February 08, 2024 10:04

On October 7, London teacher Latifa Abouchakra posted an ecstatic video celebrating the Hamas attacks in southern Israel.

She praised the atrocities as a “triumph” and “homecoming”, called Hamas terrorists “armed fighters” and said the hostages were “settlers” and “prisoners of war”.

Despite all that, Labour MP and former shadow chancellor John McDonnell was billed to share a platform and speak alongside her at a Palestine Solidarity Campaign event in Harrow on 20 January (it is unclear if he knew in advance she would be speaking, although they were both advertised).

On 29 May, 1972, a group of Japanese students flew into Tel Aviv’s Lod airport. After collecting their luggage, they pulled out hand grenades and automatic weapons and started shooting indiscriminately. Twenty-six people were murdered and more than 70 were injured.

The Popular Front for the Liberation of Palestine (PFLP) claimed responsibility. They had recruited the terrorists.

After the attack, a photograph emerged that had been taken shortly before the attack of one of the gunmen with Ghassan Kanafani, who was not just one of the leading Palestinian writers of his generation but the PFLP’s spokesman.

Nonetheless, in January, East London Labour MP Apsana Begum delivered a speech in which she urged an anti-Israel meeting to turn to Kanafani for “hope”. In the same speech, she referred to “the last 75 years of occupation of Palestine”, which suggests that she thinks any Israel at all amounts to “occupation”.

Her colleague, Tahir Ali, MP for Birmingham Hall Green, had to apologise after last week’s Prime Minister’s Questions when he accused Rishi Sunak of having “the blood of thousands of innocent people on his hands” over the Israel-Gaza conflict.

He claimed that “recently released documents reveal that the Foreign Office had serious concerns about Israel’s compliance with international humanitarian law and its ongoing assault on Gaza” but that “this assessment was hidden from Parliament while the Prime Minister boldly stated his confidence in Israel’s respect for international law”.

No one will be surprised to discover that he did not apologise for the claim the information had been “hidden” nor for the demand that Israel’s ability to defend itself be weakened, but merely for the way he had expressed his views.

McDonnell, Begum and Ali are all still Labour MPs and full members of the Parliamentary Party.

Kate Osamor was not so lucky. Labour suspended her for saying Gaza should be remembered as genocide in a post about Holocaust Memorial Day.

Her remarks caused widespread offence, with the Holocaust Educational Trust calling them a “painful insult to survivors of the Holocaust”. Again, her apology was not for the substance of her remarks but but for “any offence caused by my reference to the ongoing humanitarian disaster in Gaza as part of that period of remembrance”.

So far, Sir Keir Starmer has not put a foot wrong since the October 7 atrocities.
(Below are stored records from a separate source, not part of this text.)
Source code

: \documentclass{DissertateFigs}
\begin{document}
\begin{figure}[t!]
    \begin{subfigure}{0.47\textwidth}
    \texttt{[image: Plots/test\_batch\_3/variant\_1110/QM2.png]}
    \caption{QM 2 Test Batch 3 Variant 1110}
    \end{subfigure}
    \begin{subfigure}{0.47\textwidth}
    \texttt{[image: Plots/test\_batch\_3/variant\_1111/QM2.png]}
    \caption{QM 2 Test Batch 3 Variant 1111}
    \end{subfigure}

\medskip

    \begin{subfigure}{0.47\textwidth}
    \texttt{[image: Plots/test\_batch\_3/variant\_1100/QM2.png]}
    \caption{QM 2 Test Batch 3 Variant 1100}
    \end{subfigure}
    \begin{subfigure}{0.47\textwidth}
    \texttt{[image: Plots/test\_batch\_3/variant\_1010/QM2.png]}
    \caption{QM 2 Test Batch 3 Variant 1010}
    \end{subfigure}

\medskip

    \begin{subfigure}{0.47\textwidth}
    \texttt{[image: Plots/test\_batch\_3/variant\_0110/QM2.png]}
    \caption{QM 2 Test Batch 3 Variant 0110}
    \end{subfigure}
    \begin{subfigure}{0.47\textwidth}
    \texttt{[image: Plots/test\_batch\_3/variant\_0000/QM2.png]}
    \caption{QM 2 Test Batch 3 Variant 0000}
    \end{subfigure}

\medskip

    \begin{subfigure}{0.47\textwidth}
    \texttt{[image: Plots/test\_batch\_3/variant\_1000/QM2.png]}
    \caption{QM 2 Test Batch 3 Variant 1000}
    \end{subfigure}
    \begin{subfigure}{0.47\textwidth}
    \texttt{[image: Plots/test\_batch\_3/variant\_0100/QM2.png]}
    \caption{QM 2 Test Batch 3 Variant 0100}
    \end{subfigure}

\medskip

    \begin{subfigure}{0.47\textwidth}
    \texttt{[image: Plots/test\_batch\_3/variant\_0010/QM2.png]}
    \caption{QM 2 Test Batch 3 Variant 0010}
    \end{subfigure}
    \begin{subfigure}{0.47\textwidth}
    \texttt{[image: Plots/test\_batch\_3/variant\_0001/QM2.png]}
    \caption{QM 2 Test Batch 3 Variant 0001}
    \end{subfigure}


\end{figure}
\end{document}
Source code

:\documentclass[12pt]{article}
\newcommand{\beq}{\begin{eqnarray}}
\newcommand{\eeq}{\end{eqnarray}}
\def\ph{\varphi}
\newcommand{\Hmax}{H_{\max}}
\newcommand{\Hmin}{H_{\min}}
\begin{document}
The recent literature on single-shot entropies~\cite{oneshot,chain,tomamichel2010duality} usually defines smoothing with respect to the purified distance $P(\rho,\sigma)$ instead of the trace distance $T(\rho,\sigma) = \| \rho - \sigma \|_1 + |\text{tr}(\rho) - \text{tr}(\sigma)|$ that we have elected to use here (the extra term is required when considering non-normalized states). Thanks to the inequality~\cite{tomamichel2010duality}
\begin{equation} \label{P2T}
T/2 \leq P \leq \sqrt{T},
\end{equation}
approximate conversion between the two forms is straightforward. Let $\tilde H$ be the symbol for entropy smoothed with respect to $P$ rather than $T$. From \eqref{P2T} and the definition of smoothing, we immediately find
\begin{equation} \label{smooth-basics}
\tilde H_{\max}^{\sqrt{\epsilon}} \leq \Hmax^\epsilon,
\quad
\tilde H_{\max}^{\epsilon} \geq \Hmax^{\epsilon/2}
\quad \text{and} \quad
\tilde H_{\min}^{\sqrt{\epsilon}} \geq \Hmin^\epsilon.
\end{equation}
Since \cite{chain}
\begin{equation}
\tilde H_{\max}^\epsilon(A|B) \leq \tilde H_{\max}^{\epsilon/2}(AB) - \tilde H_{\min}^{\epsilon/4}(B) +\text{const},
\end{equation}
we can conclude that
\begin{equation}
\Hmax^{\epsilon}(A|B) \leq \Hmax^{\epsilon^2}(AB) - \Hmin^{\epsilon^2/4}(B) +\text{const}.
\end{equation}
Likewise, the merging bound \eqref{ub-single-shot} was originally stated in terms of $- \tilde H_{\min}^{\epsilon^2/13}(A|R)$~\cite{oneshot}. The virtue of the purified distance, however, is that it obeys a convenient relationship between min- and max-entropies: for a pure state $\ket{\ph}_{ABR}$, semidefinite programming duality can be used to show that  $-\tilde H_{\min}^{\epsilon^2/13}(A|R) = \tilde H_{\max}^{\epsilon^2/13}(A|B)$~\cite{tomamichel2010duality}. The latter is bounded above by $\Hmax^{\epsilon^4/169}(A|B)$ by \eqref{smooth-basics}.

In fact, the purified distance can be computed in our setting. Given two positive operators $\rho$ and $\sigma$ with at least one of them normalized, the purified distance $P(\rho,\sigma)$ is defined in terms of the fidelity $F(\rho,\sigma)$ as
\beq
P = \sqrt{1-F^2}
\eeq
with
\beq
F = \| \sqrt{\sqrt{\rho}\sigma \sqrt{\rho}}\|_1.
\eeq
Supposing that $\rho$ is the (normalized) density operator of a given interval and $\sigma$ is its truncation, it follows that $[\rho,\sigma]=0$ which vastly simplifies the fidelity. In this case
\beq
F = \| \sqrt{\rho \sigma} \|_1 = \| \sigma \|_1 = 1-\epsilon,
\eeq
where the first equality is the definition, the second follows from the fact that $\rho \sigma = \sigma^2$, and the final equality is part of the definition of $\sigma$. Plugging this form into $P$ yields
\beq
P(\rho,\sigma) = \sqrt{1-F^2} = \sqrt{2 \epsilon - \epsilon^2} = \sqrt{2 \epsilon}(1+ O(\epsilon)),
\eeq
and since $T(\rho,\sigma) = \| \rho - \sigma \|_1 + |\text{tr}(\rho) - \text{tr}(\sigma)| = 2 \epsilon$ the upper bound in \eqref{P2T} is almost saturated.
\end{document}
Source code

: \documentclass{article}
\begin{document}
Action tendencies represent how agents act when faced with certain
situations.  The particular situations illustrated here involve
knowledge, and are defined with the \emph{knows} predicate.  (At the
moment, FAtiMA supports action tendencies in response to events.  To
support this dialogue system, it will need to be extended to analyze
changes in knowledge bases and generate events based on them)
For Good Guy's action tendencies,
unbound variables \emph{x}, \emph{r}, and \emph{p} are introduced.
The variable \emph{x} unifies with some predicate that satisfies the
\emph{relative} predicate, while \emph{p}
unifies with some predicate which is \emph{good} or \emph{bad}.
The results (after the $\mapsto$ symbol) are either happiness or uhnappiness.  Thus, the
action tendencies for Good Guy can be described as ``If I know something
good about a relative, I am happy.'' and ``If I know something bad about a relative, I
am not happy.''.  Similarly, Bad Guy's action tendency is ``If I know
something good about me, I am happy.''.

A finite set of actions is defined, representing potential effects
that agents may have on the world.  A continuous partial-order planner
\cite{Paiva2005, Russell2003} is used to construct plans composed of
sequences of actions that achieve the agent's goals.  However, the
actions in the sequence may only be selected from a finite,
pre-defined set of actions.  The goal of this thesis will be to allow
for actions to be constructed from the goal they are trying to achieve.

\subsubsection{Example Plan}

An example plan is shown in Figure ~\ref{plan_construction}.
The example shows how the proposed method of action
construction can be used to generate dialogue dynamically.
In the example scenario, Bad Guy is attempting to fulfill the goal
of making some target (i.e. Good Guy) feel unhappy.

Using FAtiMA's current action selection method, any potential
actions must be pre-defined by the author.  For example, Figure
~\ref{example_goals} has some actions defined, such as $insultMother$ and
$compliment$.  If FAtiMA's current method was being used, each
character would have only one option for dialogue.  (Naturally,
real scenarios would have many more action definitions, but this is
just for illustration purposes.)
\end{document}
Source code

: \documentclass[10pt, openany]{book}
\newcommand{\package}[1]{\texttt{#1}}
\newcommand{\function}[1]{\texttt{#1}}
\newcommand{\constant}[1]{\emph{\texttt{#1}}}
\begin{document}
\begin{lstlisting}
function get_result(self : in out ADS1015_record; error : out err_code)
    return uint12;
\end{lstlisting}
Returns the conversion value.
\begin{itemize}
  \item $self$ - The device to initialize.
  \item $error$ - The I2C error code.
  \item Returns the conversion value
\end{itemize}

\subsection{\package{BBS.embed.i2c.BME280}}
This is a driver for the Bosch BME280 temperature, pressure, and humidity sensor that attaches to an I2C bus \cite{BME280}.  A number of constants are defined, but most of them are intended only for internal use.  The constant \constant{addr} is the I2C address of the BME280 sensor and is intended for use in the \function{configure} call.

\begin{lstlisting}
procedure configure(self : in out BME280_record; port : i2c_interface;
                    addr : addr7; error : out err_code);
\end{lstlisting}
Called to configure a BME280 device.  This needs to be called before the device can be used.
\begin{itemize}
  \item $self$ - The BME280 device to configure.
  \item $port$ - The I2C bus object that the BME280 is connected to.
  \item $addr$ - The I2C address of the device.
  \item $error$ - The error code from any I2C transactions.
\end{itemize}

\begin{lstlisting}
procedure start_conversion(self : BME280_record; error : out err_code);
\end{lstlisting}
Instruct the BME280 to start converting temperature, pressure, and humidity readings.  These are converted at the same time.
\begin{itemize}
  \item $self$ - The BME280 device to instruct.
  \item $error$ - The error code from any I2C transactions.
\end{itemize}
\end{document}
His support for Israel’s right to defend itself and his refusal to support a ceasefire have been resolute and determined, even in the face of sustained pressure form some in his party.

It would obviously be ludicrous to allow Ms Osamor to stand as a Labour candidate at the forthcoming election because no one would believe she had changed her views. But why have Mr McDonnell, Mr Ali or Ms Begum not also been suspended? At the very least, Mr McDonnell needs to make clear if he knew in advance who he would be speaking with.

It would be in Sir Keir’s interests to ensure all four of them and the rest of the hard-left Socialist Campaign Group of MPs are replaced by mainstream, moderate candidates for the next election.

While the polls point to him becoming prime minister, he is coming from such a long way behind after Corbyn’s 2019 defeat that it would take a record-breaking result to achieve a majority of just one seat.

The prospect of a Labour government with a small majority — or no majority at all — having to negotiate every vote with McDonnell and the rest of them must give Starmer and his whips sleepless nights.

Booting them out now would not just show just how much he has changed Labour, it would give him a more united party after the election. It is the right thing to do as well.